PROVIDED INFORMATION –
◇ ◇ ◇ ◇

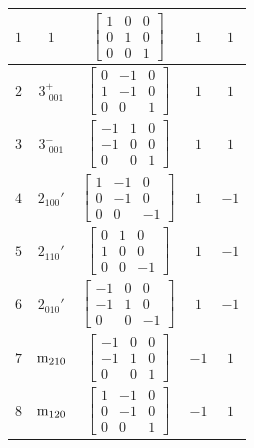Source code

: \documentclass[fleqn,8pt]{jsarticle}
\begin{document}
\begin{longtable}{ccccc}
$ 1 $ & $ 1 $ & $ \begin{bmatrix} 1 & 0 & 0 \\ 0 & 1 & 0 \\ 0 & 0 & 1 \end{bmatrix} $ & $ 1 $ & $ 1 $ \\ \hline
$ 2 $ & $ 3^{+}_{\,\,001} $ & $ \begin{bmatrix} 0 & -1 & 0 \\ 1 & -1 & 0 \\ 0 & 0 & 1 \end{bmatrix} $ & $ 1 $ & $ 1 $ \\ \hline
$ 3 $ & $ 3^{-}_{\,\,001} $ & $ \begin{bmatrix} -1 & 1 & 0 \\ -1 & 0 & 0 \\ 0 & 0 & 1 \end{bmatrix} $ & $ 1 $ & $ 1 $ \\ \hline
$ 4 $ & $ 2{}_{100}{}' $ & $ \begin{bmatrix} 1 & -1 & 0 \\ 0 & -1 & 0 \\ 0 & 0 & -1 \end{bmatrix} $ & $ 1 $ & $ -1 $ \\ \hline
$ 5 $ & $ 2{}_{110}{}' $ & $ \begin{bmatrix} 0 & 1 & 0 \\ 1 & 0 & 0 \\ 0 & 0 & -1 \end{bmatrix} $ & $ 1 $ & $ -1 $ \\ \hline
$ 6 $ & $ 2{}_{010}{}' $ & $ \begin{bmatrix} -1 & 0 & 0 \\ -1 & 1 & 0 \\ 0 & 0 & -1 \end{bmatrix} $ & $ 1 $ & $ -1 $ \\ \hline
$ 7 $ & $ {\rm m}_{210} $ & $ \begin{bmatrix} -1 & 0 & 0 \\ -1 & 1 & 0 \\ 0 & 0 & 1 \end{bmatrix} $ & $ -1 $ & $ 1 $ \\ \hline
$ 8 $ & $ {\rm m}_{120} $ & $ \begin{bmatrix} 1 & -1 & 0 \\ 0 & -1 & 0 \\ 0 & 0 & 1 \end{bmatrix} $ & $ -1 $ & $ 1 $ \\ \hline

\end{longtable}
\end{document}

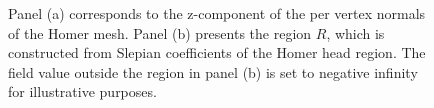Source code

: \begin{figure}[htp]
	\centering
	\hfill
	\caption{
		Panel (a) corresponds to the z-component of the per vertex normals of the Homer mesh.
		Panel (b) presents the region \(R\), which is constructed from Slepian coefficients of the Homer head region.
		The field value outside the region in panel (b) is set to negative infinity for illustrative purposes.
	}\label{fig:chapter4_homer_data}
\end{figure}
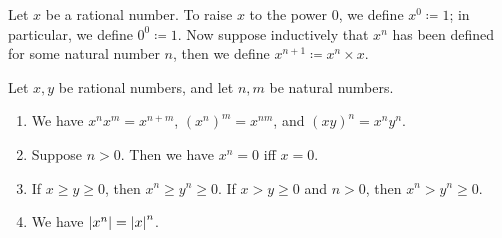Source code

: \begin{defn}\label{i:4.3.9}
  Let \(x\) be a rational number.
  To raise \(x\) to the power \(0\), we define \(x^0 \coloneqq 1\);
  in particular, we define \(0^0 \coloneqq 1\).
  Now suppose inductively that \(x^n\) has been defined for some natural number \(n\), then we define \(x^{n+1} \coloneqq x^n \times x\).
\end{defn}

\begin{prop}\label{i:4.3.10}
  Let \(x, y\) be rational numbers, and let \(n, m\) be natural numbers.
  \begin{enumerate}
    \item We have \(x^n x^m = x^{n + m}\), \((x^n)^m = x^{nm}\), and \((xy)^n = x^n y^n\).
    \item Suppose \(n > 0\).
          Then we have \(x^n = 0\) iff \(x = 0\).
    \item If \(x \geq y \geq 0\), then \(x^n \geq y^n \geq 0\).
          If \(x > y \geq 0\) and \(n > 0\), then \(x^n > y^n \geq 0\).
    \item We have \(\left\lvert x^n\right\rvert = \left\lvert x\right\rvert^n\).
  \end{enumerate}
\end{prop}

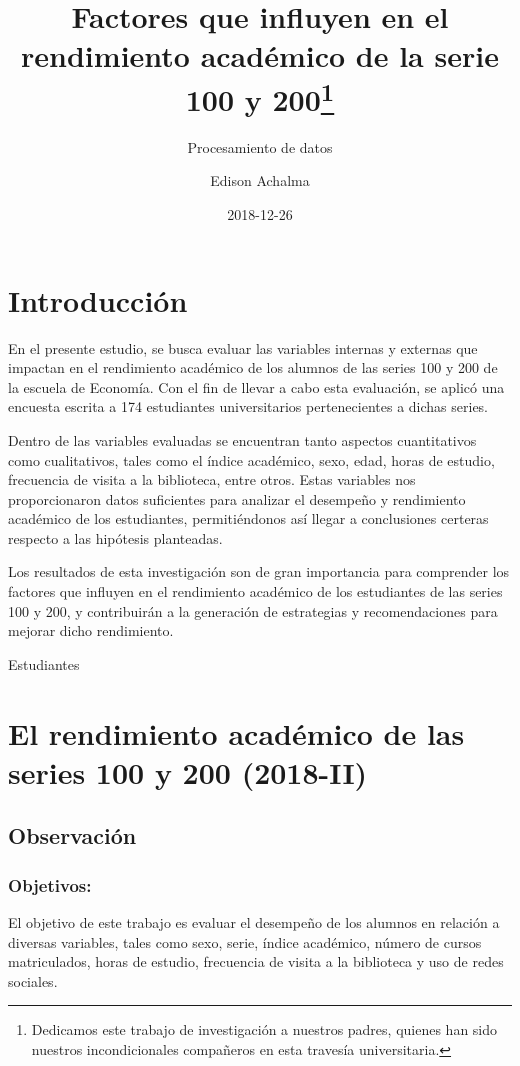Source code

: \documentclass[
  a4paper,
]{article}
\title{Factores que influyen en el rendimiento académico de la serie 100
y 200\thanks{Dedicamos este trabajo de investigación a nuestros padres,
quienes han sido nuestros incondicionales compañeros en esta travesía
universitaria.}}
\subtitle{Procesamiento de datos}
\author{Edison Achalma}
\date{2018-12-26}
\begin{document}
\maketitle

\section{Introducción}\label{introducciuxf3n}

En el presente estudio, se busca evaluar las variables internas y
externas que impactan en el rendimiento académico de los alumnos de las
series 100 y 200 de la escuela de Economía. Con el fin de llevar a cabo
esta evaluación, se aplicó una encuesta escrita a 174 estudiantes
universitarios pertenecientes a dichas series.

Dentro de las variables evaluadas se encuentran tanto aspectos
cuantitativos como cualitativos, tales como el índice académico, sexo,
edad, horas de estudio, frecuencia de visita a la biblioteca, entre
otros. Estas variables nos proporcionaron datos suficientes para
analizar el desempeño y rendimiento académico de los estudiantes,
permitiéndonos así llegar a conclusiones certeras respecto a las
hipótesis planteadas.

Los resultados de esta investigación son de gran importancia para
comprender los factores que influyen en el rendimiento académico de los
estudiantes de las series 100 y 200, y contribuirán a la generación de
estrategias y recomendaciones para mejorar dicho rendimiento.

Estudiantes

\section{El rendimiento académico de las series 100 y 200
(2018-II)}\label{el-rendimiento-acaduxe9mico-de-las-series-100-y-200-2018-ii}

\subsection{Observación}\label{observaciuxf3n}

\subsubsection{Objetivos:}\label{objetivos}

El objetivo de este trabajo es evaluar el desempeño de los alumnos en
relación a diversas variables, tales como sexo, serie, índice académico,
número de cursos matriculados, horas de estudio, frecuencia de visita a
la biblioteca y uso de redes sociales.
\end{document}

◇ ◇ ◇ ◇

PROBLEM STATEMENT – Repeat the material exactly. Any picture in it should be dropped.

TASK RESPONSE –
Source code

: \documentclass[fleqn,8pt]{jsarticle}
\begin{document}
\begin{longtable}{ccccc}
$ 1 $ & $ 1 $ & $ \begin{bmatrix} 1 & 0 & 0 \\ 0 & 1 & 0 \\ 0 & 0 & 1 \end{bmatrix} $ & $ 1 $ & $ 1 $ \\ \hline
$ 2 $ & $ 3^{+}_{\,\,001} $ & $ \begin{bmatrix} 0 & -1 & 0 \\ 1 & -1 & 0 \\ 0 & 0 & 1 \end{bmatrix} $ & $ 1 $ & $ 1 $ \\ \hline
$ 3 $ & $ 3^{-}_{\,\,001} $ & $ \begin{bmatrix} -1 & 1 & 0 \\ -1 & 0 & 0 \\ 0 & 0 & 1 \end{bmatrix} $ & $ 1 $ & $ 1 $ \\ \hline
$ 4 $ & $ 2{}_{100}{}' $ & $ \begin{bmatrix} 1 & -1 & 0 \\ 0 & -1 & 0 \\ 0 & 0 & -1 \end{bmatrix} $ & $ 1 $ & $ -1 $ \\ \hline
$ 5 $ & $ 2{}_{110}{}' $ & $ \begin{bmatrix} 0 & 1 & 0 \\ 1 & 0 & 0 \\ 0 & 0 & -1 \end{bmatrix} $ & $ 1 $ & $ -1 $ \\ \hline
$ 6 $ & $ 2{}_{010}{}' $ & $ \begin{bmatrix} -1 & 0 & 0 \\ -1 & 1 & 0 \\ 0 & 0 & -1 \end{bmatrix} $ & $ 1 $ & $ -1 $ \\ \hline
$ 7 $ & $ {\rm m}_{210} $ & $ \begin{bmatrix} -1 & 0 & 0 \\ -1 & 1 & 0 \\ 0 & 0 & 1 \end{bmatrix} $ & $ -1 $ & $ 1 $ \\ \hline
$ 8 $ & $ {\rm m}_{120} $ & $ \begin{bmatrix} 1 & -1 & 0 \\ 0 & -1 & 0 \\ 0 & 0 & 1 \end{bmatrix} $ & $ -1 $ & $ 1 $ \\ \hline

\end{longtable}
\end{document}

Source code

: \begin{figure}[htp]
	\centering
	\hfill
	\caption{
		Panel (a) corresponds to the z-component of the per vertex normals of the Homer mesh.
		Panel (b) presents the region \(R\), which is constructed from Slepian coefficients of the Homer head region.
		The field value outside the region in panel (b) is set to negative infinity for illustrative purposes.
	}\label{fig:chapter4_homer_data}
\end{figure}
Source code

: \begin{defn}\label{i:4.3.9}
  Let \(x\) be a rational number.
  To raise \(x\) to the power \(0\), we define \(x^0 \coloneqq 1\);
  in particular, we define \(0^0 \coloneqq 1\).
  Now suppose inductively that \(x^n\) has been defined for some natural number \(n\), then we define \(x^{n+1} \coloneqq x^n \times x\).
\end{defn}

\begin{prop}\label{i:4.3.10}
  Let \(x, y\) be rational numbers, and let \(n, m\) be natural numbers.
  \begin{enumerate}
    \item We have \(x^n x^m = x^{n + m}\), \((x^n)^m = x^{nm}\), and \((xy)^n = x^n y^n\).
    \item Suppose \(n > 0\).
          Then we have \(x^n = 0\) iff \(x = 0\).
    \item If \(x \geq y \geq 0\), then \(x^n \geq y^n \geq 0\).
          If \(x > y \geq 0\) and \(n > 0\), then \(x^n > y^n \geq 0\).
    \item We have \(\left\lvert x^n\right\rvert = \left\lvert x\right\rvert^n\).
  \end{enumerate}
\end{prop}

Source code

: \documentclass[
  a4paper,
]{article}
\title{Factores que influyen en el rendimiento académico de la serie 100
y 200\thanks{Dedicamos este trabajo de investigación a nuestros padres,
quienes han sido nuestros incondicionales compañeros en esta travesía
universitaria.}}
\subtitle{Procesamiento de datos}
\author{Edison Achalma}
\date{2018-12-26}
\begin{document}
\maketitle

\section{Introducción}\label{introducciuxf3n}

En el presente estudio, se busca evaluar las variables internas y
externas que impactan en el rendimiento académico de los alumnos de las
series 100 y 200 de la escuela de Economía. Con el fin de llevar a cabo
esta evaluación, se aplicó una encuesta escrita a 174 estudiantes
universitarios pertenecientes a dichas series.

Dentro de las variables evaluadas se encuentran tanto aspectos
cuantitativos como cualitativos, tales como el índice académico, sexo,
edad, horas de estudio, frecuencia de visita a la biblioteca, entre
otros. Estas variables nos proporcionaron datos suficientes para
analizar el desempeño y rendimiento académico de los estudiantes,
permitiéndonos así llegar a conclusiones certeras respecto a las
hipótesis planteadas.

Los resultados de esta investigación son de gran importancia para
comprender los factores que influyen en el rendimiento académico de los
estudiantes de las series 100 y 200, y contribuirán a la generación de
estrategias y recomendaciones para mejorar dicho rendimiento.

Estudiantes

\section{El rendimiento académico de las series 100 y 200
(2018-II)}\label{el-rendimiento-acaduxe9mico-de-las-series-100-y-200-2018-ii}

\subsection{Observación}\label{observaciuxf3n}

\subsubsection{Objetivos:}\label{objetivos}

El objetivo de este trabajo es evaluar el desempeño de los alumnos en
relación a diversas variables, tales como sexo, serie, índice académico,
número de cursos matriculados, horas de estudio, frecuencia de visita a
la biblioteca y uso de redes sociales.
\end{document}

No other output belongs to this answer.